-- Exercise directions --
How many lines of the data hold the word "subsection"? State the number and nothing else.

-- Supplied material --
--------------------

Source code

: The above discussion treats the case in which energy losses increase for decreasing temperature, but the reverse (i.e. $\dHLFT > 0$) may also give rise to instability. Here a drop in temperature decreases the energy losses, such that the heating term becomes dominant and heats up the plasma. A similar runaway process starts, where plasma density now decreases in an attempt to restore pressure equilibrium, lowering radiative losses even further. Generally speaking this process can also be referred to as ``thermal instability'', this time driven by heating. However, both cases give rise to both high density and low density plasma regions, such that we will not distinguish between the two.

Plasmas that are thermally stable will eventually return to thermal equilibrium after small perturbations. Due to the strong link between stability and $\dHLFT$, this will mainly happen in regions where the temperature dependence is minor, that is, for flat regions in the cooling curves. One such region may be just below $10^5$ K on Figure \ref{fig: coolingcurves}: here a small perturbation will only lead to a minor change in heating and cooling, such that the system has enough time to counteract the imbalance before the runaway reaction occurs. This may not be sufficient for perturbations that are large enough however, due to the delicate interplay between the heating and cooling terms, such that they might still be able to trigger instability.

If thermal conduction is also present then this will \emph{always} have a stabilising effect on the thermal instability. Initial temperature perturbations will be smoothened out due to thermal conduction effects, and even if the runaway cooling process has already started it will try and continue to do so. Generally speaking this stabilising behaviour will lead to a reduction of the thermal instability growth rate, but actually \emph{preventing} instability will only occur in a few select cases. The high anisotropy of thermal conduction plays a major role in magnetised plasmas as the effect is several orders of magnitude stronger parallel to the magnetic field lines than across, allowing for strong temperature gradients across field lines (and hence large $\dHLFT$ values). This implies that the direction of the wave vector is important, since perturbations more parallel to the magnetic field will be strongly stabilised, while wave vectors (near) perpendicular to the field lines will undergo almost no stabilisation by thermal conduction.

--------------------

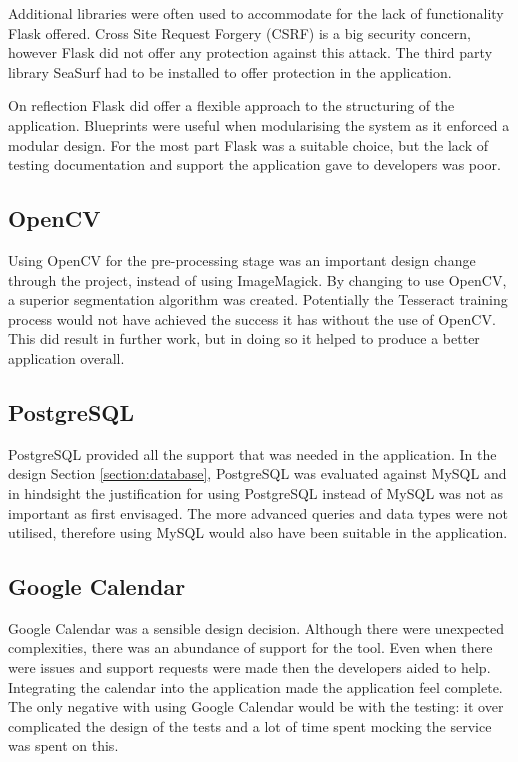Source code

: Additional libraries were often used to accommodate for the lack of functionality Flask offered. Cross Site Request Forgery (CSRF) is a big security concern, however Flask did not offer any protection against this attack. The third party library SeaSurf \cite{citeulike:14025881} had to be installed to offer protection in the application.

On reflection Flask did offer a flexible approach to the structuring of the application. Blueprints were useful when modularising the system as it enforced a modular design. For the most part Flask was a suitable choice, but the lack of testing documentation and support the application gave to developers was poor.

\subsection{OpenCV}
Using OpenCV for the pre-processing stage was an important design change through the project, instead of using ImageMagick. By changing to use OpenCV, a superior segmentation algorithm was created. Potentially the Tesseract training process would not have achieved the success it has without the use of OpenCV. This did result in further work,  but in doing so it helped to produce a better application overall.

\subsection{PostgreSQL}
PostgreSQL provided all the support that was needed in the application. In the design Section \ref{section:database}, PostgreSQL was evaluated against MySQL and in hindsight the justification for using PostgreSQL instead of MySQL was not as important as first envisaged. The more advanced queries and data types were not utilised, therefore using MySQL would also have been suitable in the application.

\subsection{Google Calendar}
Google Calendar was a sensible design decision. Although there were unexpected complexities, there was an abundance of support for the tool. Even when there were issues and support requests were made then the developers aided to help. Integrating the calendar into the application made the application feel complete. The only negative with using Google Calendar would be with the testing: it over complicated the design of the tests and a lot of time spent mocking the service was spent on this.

--------------------

-- Output for this task --
3